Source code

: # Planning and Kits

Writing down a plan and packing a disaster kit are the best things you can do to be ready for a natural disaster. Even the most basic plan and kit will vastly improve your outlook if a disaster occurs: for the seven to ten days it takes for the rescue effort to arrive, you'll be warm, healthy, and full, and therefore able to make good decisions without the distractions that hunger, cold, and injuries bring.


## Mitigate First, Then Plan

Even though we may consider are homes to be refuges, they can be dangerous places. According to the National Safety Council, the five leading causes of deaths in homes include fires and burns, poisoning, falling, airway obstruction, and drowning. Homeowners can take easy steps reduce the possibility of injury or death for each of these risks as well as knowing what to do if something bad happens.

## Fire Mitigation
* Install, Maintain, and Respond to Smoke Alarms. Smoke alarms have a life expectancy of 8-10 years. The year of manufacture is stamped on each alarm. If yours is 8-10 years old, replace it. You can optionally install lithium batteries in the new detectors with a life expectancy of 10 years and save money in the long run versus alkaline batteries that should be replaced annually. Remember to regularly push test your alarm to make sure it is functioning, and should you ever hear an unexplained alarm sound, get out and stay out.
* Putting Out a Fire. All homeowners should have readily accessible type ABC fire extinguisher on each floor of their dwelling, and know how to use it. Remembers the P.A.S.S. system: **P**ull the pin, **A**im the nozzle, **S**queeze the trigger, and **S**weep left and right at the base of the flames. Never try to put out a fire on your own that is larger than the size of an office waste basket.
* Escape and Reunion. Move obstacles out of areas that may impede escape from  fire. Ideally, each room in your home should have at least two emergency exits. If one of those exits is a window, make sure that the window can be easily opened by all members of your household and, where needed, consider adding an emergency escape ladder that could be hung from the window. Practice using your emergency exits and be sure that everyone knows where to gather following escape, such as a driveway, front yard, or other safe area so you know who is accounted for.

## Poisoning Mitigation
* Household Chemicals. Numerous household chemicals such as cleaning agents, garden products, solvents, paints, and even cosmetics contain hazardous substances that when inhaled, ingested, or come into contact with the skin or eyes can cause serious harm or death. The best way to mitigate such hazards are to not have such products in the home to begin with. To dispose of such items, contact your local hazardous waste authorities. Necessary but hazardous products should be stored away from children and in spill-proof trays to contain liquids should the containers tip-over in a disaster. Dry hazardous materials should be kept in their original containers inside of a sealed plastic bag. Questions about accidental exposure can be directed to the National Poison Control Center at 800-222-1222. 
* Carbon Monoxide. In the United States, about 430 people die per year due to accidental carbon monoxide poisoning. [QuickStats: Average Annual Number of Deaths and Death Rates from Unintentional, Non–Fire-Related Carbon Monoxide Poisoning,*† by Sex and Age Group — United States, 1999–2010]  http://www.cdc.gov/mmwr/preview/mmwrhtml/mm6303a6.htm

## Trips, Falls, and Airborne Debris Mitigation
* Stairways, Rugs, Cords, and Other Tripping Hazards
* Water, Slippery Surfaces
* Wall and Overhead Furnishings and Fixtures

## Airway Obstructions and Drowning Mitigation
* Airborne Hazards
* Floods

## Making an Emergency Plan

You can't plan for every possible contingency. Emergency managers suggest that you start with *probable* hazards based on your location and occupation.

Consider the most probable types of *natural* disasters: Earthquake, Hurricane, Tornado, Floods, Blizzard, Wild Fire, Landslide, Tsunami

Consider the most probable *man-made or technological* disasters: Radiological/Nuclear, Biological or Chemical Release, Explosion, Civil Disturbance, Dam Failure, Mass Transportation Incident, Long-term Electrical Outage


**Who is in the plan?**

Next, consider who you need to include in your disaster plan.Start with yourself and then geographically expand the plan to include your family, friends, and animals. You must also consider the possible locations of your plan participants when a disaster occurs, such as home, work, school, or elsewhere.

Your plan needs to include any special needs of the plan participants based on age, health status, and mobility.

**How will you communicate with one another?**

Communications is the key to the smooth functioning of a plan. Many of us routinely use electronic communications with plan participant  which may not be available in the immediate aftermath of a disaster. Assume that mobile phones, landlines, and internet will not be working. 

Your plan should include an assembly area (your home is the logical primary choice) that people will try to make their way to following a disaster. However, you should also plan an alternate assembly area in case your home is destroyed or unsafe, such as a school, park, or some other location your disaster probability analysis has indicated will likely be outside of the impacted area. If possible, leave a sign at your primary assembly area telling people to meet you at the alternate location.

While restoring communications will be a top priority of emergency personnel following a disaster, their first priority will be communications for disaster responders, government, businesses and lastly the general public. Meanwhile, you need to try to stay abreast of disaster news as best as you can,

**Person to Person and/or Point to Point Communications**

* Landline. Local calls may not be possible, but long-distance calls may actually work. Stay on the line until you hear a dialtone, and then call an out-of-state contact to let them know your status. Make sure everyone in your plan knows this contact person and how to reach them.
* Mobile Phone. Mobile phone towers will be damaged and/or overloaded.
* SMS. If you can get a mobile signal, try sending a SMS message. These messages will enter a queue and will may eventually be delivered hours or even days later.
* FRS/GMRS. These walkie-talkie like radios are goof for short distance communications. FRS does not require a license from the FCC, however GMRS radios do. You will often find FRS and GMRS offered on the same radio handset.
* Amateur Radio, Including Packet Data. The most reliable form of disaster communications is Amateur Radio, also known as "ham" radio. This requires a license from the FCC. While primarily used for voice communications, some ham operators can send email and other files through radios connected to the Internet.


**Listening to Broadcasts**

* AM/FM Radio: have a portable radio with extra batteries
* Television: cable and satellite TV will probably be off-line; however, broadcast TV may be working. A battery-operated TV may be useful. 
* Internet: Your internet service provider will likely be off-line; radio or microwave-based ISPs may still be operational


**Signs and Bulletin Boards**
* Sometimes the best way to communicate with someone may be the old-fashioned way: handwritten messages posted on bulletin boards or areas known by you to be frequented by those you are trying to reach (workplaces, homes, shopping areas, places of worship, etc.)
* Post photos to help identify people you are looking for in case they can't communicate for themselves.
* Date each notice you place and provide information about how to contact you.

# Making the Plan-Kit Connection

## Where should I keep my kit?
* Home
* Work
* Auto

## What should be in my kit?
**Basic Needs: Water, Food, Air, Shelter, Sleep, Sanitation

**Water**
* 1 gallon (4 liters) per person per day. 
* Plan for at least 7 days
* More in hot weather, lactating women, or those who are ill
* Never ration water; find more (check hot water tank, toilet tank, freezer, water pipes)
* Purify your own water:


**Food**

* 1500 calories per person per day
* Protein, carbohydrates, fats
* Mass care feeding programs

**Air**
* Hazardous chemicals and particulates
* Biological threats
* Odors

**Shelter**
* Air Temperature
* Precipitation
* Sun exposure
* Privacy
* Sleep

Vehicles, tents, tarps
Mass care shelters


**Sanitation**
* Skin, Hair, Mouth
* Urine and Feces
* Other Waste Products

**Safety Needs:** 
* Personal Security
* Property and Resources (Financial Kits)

────────────────────────────────────────

Your instructions -
Nothing in the entries may be left out; each line is to be output exactly.

Final answer -
Source code

: # Planning and Kits

Writing down a plan and packing a disaster kit are the best things you can do to be ready for a natural disaster. Even the most basic plan and kit will vastly improve your outlook if a disaster occurs: for the seven to ten days it takes for the rescue effort to arrive, you'll be warm, healthy, and full, and therefore able to make good decisions without the distractions that hunger, cold, and injuries bring.


## Mitigate First, Then Plan

Even though we may consider are homes to be refuges, they can be dangerous places. According to the National Safety Council, the five leading causes of deaths in homes include fires and burns, poisoning, falling, airway obstruction, and drowning. Homeowners can take easy steps reduce the possibility of injury or death for each of these risks as well as knowing what to do if something bad happens.

## Fire Mitigation
* Install, Maintain, and Respond to Smoke Alarms. Smoke alarms have a life expectancy of 8-10 years. The year of manufacture is stamped on each alarm. If yours is 8-10 years old, replace it. You can optionally install lithium batteries in the new detectors with a life expectancy of 10 years and save money in the long run versus alkaline batteries that should be replaced annually. Remember to regularly push test your alarm to make sure it is functioning, and should you ever hear an unexplained alarm sound, get out and stay out.
* Putting Out a Fire. All homeowners should have readily accessible type ABC fire extinguisher on each floor of their dwelling, and know how to use it. Remembers the P.A.S.S. system: **P**ull the pin, **A**im the nozzle, **S**queeze the trigger, and **S**weep left and right at the base of the flames. Never try to put out a fire on your own that is larger than the size of an office waste basket.
* Escape and Reunion. Move obstacles out of areas that may impede escape from  fire. Ideally, each room in your home should have at least two emergency exits. If one of those exits is a window, make sure that the window can be easily opened by all members of your household and, where needed, consider adding an emergency escape ladder that could be hung from the window. Practice using your emergency exits and be sure that everyone knows where to gather following escape, such as a driveway, front yard, or other safe area so you know who is accounted for.

## Poisoning Mitigation
* Household Chemicals. Numerous household chemicals such as cleaning agents, garden products, solvents, paints, and even cosmetics contain hazardous substances that when inhaled, ingested, or come into contact with the skin or eyes can cause serious harm or death. The best way to mitigate such hazards are to not have such products in the home to begin with. To dispose of such items, contact your local hazardous waste authorities. Necessary but hazardous products should be stored away from children and in spill-proof trays to contain liquids should the containers tip-over in a disaster. Dry hazardous materials should be kept in their original containers inside of a sealed plastic bag. Questions about accidental exposure can be directed to the National Poison Control Center at 800-222-1222. 
* Carbon Monoxide. In the United States, about 430 people die per year due to accidental carbon monoxide poisoning. [QuickStats: Average Annual Number of Deaths and Death Rates from Unintentional, Non–Fire-Related Carbon Monoxide Poisoning,*† by Sex and Age Group — United States, 1999–2010]  http://www.cdc.gov/mmwr/preview/mmwrhtml/mm6303a6.htm

## Trips, Falls, and Airborne Debris Mitigation
* Stairways, Rugs, Cords, and Other Tripping Hazards
* Water, Slippery Surfaces
* Wall and Overhead Furnishings and Fixtures

## Airway Obstructions and Drowning Mitigation
* Airborne Hazards
* Floods

## Making an Emergency Plan

You can't plan for every possible contingency. Emergency managers suggest that you start with *probable* hazards based on your location and occupation.

Consider the most probable types of *natural* disasters: Earthquake, Hurricane, Tornado, Floods, Blizzard, Wild Fire, Landslide, Tsunami

Consider the most probable *man-made or technological* disasters: Radiological/Nuclear, Biological or Chemical Release, Explosion, Civil Disturbance, Dam Failure, Mass Transportation Incident, Long-term Electrical Outage


**Who is in the plan?**

Next, consider who you need to include in your disaster plan.Start with yourself and then geographically expand the plan to include your family, friends, and animals. You must also consider the possible locations of your plan participants when a disaster occurs, such as home, work, school, or elsewhere.

Your plan needs to include any special needs of the plan participants based on age, health status, and mobility.

**How will you communicate with one another?**

Communications is the key to the smooth functioning of a plan. Many of us routinely use electronic communications with plan participant  which may not be available in the immediate aftermath of a disaster. Assume that mobile phones, landlines, and internet will not be working. 

Your plan should include an assembly area (your home is the logical primary choice) that people will try to make their way to following a disaster. However, you should also plan an alternate assembly area in case your home is destroyed or unsafe, such as a school, park, or some other location your disaster probability analysis has indicated will likely be outside of the impacted area. If possible, leave a sign at your primary assembly area telling people to meet you at the alternate location.

While restoring communications will be a top priority of emergency personnel following a disaster, their first priority will be communications for disaster responders, government, businesses and lastly the general public. Meanwhile, you need to try to stay abreast of disaster news as best as you can,

**Person to Person and/or Point to Point Communications**

* Landline. Local calls may not be possible, but long-distance calls may actually work. Stay on the line until you hear a dialtone, and then call an out-of-state contact to let them know your status. Make sure everyone in your plan knows this contact person and how to reach them.
* Mobile Phone. Mobile phone towers will be damaged and/or overloaded.
* SMS. If you can get a mobile signal, try sending a SMS message. These messages will enter a queue and will may eventually be delivered hours or even days later.
* FRS/GMRS. These walkie-talkie like radios are goof for short distance communications. FRS does not require a license from the FCC, however GMRS radios do. You will often find FRS and GMRS offered on the same radio handset.
* Amateur Radio, Including Packet Data. The most reliable form of disaster communications is Amateur Radio, also known as "ham" radio. This requires a license from the FCC. While primarily used for voice communications, some ham operators can send email and other files through radios connected to the Internet.


**Listening to Broadcasts**

* AM/FM Radio: have a portable radio with extra batteries
* Television: cable and satellite TV will probably be off-line; however, broadcast TV may be working. A battery-operated TV may be useful. 
* Internet: Your internet service provider will likely be off-line; radio or microwave-based ISPs may still be operational


**Signs and Bulletin Boards**
* Sometimes the best way to communicate with someone may be the old-fashioned way: handwritten messages posted on bulletin boards or areas known by you to be frequented by those you are trying to reach (workplaces, homes, shopping areas, places of worship, etc.)
* Post photos to help identify people you are looking for in case they can't communicate for themselves.
* Date each notice you place and provide information about how to contact you.

# Making the Plan-Kit Connection

## Where should I keep my kit?
* Home
* Work
* Auto

## What should be in my kit?
**Basic Needs: Water, Food, Air, Shelter, Sleep, Sanitation

**Water**
* 1 gallon (4 liters) per person per day. 
* Plan for at least 7 days
* More in hot weather, lactating women, or those who are ill
* Never ration water; find more (check hot water tank, toilet tank, freezer, water pipes)
* Purify your own water:


**Food**

* 1500 calories per person per day
* Protein, carbohydrates, fats
* Mass care feeding programs

**Air**
* Hazardous chemicals and particulates
* Biological threats
* Odors

**Shelter**
* Air Temperature
* Precipitation
* Sun exposure
* Privacy
* Sleep

Vehicles, tents, tarps
Mass care shelters


**Sanitation**
* Skin, Hair, Mouth
* Urine and Feces
* Other Waste Products

**Safety Needs:** 
* Personal Security
* Property and Resources (Financial Kits)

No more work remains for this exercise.